■ What is being asked:
Among the entries, which lines carry the string "infty"? Copy each of them.

■ Collected data:
⟨

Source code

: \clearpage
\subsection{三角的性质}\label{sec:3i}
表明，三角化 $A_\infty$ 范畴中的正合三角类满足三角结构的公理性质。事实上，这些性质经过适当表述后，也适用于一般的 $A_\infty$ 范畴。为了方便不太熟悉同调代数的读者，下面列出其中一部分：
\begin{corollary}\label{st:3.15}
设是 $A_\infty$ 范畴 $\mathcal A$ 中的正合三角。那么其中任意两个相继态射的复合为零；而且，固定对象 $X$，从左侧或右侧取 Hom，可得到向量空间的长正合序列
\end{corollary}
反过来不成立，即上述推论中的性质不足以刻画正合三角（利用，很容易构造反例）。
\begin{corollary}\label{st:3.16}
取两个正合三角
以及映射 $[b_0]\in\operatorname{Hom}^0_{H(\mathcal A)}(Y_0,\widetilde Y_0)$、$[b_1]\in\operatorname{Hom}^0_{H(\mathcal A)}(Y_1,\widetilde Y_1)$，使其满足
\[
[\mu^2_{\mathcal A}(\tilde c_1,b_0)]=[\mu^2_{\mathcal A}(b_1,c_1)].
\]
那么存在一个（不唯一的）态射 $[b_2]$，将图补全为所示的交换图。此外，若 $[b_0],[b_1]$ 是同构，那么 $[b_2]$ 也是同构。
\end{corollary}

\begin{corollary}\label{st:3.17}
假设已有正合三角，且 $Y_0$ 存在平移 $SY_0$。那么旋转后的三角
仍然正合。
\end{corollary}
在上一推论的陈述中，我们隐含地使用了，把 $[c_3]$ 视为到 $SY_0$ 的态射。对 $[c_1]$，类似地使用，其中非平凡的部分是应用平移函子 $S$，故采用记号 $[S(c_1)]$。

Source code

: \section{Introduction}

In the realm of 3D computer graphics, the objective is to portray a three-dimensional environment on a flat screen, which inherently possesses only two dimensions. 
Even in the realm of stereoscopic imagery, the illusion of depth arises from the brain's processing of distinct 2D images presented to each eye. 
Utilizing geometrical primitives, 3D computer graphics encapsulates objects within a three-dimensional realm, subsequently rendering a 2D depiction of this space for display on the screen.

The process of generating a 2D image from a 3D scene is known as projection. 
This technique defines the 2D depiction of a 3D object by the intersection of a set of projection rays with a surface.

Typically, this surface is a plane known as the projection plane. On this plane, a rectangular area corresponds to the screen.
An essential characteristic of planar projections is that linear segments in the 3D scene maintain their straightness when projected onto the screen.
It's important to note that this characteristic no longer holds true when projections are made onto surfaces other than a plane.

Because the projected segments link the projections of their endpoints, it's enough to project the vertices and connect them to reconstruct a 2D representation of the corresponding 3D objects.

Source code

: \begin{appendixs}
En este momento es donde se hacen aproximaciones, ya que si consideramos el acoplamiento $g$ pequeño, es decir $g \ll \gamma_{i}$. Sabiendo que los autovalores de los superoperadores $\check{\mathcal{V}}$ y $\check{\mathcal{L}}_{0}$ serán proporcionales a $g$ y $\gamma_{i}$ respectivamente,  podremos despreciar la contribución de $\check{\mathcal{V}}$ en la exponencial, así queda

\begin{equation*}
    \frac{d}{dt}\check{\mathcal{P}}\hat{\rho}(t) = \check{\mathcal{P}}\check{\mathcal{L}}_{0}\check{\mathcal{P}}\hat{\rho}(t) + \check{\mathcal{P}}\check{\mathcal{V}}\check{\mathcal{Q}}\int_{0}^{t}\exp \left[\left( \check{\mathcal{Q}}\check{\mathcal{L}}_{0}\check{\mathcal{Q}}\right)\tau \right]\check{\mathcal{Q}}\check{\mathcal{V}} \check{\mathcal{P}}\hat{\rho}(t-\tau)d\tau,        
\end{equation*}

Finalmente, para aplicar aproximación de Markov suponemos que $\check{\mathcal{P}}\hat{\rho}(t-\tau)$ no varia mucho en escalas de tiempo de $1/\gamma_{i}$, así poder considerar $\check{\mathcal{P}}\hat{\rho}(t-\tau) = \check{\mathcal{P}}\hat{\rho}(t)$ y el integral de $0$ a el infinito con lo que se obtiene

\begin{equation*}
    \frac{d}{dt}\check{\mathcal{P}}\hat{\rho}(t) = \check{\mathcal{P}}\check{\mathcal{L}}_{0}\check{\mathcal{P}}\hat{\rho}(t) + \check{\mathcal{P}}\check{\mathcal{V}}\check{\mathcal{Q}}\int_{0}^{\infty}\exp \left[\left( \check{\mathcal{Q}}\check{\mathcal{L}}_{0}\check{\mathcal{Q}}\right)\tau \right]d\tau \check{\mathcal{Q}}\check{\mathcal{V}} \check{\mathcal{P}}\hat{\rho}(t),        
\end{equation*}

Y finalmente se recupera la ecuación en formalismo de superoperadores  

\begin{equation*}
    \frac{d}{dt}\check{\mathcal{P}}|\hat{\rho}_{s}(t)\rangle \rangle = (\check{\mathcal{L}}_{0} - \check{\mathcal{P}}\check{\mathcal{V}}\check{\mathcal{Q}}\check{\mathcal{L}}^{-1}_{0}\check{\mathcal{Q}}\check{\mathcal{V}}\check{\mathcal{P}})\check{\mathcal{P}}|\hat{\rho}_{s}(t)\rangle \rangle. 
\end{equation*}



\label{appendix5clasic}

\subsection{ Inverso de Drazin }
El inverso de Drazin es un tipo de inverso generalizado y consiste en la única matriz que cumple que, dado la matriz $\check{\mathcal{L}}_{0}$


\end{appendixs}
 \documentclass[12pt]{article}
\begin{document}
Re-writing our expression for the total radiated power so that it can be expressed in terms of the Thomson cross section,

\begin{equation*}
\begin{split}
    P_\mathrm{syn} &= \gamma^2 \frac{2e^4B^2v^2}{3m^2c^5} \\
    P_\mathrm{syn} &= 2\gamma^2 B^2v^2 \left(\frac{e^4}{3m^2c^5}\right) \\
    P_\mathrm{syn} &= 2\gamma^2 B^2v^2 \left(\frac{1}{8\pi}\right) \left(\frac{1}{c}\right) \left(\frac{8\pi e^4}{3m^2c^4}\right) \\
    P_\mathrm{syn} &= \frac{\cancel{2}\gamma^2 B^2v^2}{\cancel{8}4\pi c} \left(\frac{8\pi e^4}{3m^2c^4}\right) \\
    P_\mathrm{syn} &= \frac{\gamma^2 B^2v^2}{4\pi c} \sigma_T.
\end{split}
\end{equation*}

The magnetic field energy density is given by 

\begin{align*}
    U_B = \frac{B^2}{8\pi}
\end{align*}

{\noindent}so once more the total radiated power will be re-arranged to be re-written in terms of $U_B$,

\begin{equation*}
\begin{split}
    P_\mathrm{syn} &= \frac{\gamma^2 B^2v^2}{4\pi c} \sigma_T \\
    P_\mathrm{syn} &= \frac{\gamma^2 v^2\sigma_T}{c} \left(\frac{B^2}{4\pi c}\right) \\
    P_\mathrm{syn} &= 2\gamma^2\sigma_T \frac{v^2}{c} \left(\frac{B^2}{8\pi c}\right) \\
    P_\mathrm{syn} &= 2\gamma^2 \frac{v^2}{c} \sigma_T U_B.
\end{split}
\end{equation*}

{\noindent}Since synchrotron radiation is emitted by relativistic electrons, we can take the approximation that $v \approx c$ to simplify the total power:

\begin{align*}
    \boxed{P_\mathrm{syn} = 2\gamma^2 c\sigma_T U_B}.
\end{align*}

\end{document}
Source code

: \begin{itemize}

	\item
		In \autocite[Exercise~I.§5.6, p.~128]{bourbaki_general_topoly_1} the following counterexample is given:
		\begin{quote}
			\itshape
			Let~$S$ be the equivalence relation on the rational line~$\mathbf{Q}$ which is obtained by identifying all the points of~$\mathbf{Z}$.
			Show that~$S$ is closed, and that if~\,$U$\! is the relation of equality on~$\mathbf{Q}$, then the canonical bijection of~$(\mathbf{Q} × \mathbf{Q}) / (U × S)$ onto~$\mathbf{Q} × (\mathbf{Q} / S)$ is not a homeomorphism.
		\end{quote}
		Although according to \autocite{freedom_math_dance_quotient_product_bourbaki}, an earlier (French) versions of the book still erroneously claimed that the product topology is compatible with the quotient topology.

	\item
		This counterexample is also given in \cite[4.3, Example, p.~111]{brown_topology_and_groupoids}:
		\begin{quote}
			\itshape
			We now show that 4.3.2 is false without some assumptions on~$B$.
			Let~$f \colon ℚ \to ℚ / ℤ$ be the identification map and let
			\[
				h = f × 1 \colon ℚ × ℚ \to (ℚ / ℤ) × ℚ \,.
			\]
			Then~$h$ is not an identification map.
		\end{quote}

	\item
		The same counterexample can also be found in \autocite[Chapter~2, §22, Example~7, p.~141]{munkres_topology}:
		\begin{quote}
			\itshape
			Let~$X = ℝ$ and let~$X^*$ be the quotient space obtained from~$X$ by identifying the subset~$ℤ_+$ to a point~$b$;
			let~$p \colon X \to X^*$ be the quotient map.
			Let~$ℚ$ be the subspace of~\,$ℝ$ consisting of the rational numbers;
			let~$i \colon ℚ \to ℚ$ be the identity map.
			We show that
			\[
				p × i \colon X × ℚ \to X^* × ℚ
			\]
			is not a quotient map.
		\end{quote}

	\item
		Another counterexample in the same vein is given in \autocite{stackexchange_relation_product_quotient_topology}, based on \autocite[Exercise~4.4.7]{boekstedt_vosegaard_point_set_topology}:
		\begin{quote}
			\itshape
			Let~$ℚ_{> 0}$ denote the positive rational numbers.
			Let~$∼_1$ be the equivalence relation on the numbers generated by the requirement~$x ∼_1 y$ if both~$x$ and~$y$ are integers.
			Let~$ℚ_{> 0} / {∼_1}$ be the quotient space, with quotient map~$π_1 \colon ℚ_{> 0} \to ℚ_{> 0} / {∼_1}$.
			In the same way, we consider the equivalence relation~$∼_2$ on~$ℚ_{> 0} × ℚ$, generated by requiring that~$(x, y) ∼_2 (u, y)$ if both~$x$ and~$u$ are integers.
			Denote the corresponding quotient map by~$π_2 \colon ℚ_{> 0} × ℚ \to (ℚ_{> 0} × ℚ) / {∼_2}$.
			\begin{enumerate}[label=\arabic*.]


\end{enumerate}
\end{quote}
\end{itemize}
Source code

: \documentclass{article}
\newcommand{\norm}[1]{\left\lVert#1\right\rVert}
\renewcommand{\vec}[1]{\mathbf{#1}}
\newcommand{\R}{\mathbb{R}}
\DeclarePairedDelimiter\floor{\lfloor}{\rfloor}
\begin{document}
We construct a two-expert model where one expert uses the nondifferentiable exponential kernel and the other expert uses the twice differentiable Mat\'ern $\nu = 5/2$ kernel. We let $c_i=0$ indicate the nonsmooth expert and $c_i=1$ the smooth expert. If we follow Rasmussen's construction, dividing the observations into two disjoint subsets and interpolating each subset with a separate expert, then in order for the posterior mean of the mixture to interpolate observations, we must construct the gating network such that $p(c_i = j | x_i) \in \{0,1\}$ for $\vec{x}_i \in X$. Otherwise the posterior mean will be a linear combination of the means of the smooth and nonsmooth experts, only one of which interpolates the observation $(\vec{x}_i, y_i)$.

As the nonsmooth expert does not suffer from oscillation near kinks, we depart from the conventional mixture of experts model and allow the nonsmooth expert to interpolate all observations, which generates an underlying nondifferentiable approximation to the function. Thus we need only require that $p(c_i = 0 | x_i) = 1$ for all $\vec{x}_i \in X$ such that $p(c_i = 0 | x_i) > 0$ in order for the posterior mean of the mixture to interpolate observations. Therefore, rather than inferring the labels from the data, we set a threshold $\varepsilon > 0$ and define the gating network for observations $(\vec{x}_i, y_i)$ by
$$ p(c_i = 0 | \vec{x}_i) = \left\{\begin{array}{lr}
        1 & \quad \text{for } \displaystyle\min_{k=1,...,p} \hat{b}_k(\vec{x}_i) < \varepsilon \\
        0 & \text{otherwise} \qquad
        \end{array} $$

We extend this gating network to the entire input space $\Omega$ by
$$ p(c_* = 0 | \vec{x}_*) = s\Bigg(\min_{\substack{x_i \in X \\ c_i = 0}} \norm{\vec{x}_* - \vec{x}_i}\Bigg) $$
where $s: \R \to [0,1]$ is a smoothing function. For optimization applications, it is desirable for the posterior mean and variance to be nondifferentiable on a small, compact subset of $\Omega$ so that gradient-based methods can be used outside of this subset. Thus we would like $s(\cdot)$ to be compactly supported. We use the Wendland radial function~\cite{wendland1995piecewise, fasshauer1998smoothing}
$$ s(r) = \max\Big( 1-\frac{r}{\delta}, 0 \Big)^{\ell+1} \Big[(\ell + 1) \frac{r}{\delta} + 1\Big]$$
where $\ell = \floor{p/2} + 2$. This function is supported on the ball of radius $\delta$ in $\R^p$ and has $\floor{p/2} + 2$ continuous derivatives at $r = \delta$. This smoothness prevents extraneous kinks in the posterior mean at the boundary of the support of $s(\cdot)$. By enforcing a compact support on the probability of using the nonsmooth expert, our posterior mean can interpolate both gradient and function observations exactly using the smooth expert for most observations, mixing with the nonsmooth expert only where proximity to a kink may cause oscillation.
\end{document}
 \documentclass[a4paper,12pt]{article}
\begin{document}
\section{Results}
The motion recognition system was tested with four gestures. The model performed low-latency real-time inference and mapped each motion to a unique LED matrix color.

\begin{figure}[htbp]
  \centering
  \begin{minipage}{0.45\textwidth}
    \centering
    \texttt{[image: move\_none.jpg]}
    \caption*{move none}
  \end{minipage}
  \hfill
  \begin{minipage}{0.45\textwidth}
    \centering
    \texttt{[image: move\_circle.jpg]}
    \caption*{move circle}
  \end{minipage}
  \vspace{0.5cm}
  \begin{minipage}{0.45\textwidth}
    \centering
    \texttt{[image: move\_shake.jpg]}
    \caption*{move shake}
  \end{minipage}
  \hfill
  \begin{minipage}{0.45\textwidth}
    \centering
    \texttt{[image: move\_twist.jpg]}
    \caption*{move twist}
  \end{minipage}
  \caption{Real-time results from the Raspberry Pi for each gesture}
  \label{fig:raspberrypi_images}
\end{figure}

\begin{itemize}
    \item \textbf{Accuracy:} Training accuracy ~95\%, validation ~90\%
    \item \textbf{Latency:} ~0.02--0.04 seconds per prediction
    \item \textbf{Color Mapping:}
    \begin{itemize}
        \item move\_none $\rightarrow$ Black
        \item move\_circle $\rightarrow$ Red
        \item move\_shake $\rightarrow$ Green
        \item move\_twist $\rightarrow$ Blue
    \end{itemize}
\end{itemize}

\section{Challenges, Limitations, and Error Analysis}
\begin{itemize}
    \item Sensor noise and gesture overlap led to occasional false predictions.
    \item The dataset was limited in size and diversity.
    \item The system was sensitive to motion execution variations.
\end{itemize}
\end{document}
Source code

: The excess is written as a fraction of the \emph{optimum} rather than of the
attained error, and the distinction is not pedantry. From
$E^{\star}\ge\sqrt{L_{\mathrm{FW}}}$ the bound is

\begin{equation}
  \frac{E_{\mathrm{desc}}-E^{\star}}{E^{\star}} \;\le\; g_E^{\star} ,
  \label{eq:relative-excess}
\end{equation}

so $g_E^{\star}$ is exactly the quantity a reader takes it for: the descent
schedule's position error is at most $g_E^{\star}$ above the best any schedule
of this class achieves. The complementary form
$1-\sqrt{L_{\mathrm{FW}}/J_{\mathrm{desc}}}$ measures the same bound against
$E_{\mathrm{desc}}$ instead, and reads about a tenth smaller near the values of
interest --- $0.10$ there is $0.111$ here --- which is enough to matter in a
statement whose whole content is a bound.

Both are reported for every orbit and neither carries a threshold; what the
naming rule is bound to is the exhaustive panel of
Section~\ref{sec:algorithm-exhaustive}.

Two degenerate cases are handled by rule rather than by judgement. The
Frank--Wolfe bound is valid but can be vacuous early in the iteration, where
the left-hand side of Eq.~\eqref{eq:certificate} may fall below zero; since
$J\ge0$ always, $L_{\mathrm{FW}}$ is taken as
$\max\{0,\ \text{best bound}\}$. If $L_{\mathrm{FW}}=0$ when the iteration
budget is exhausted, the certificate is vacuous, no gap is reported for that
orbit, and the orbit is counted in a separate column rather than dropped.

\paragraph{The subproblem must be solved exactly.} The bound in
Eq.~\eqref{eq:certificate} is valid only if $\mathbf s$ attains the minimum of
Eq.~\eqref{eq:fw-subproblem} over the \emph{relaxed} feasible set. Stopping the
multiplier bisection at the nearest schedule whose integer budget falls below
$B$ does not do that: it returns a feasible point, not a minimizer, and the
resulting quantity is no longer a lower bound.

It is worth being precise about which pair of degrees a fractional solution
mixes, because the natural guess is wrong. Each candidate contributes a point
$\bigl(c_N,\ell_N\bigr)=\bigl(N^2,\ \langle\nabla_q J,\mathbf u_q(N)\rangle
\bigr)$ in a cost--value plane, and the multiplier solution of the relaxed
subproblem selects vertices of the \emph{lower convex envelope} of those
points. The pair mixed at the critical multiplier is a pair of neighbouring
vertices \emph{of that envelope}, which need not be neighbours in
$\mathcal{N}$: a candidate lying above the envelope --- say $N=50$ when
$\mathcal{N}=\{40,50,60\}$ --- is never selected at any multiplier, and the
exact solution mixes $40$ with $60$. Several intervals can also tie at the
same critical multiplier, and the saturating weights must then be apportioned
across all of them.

⟩

■ Response:
表明，三角化 $A_\infty$ 范畴中的正合三角类满足三角结构的公理性质。事实上，这些性质经过适当表述后，也适用于一般的 $A_\infty$ 范畴。为了方便不太熟悉同调代数的读者，下面列出其中一部分：
设是 $A_\infty$ 范畴 $\mathcal A$ 中的正合三角。那么其中任意两个相继态射的复合为零；而且，固定对象 $X$，从左侧或右侧取 Hom，可得到向量空间的长正合序列
    \frac{d}{dt}\check{\mathcal{P}}\hat{\rho}(t) = \check{\mathcal{P}}\check{\mathcal{L}}_{0}\check{\mathcal{P}}\hat{\rho}(t) + \check{\mathcal{P}}\check{\mathcal{V}}\check{\mathcal{Q}}\int_{0}^{\infty}\exp \left[\left( \check{\mathcal{Q}}\check{\mathcal{L}}_{0}\check{\mathcal{Q}}\right)\tau \right]d\tau \check{\mathcal{Q}}\check{\mathcal{V}} \check{\mathcal{P}}\hat{\rho}(t),        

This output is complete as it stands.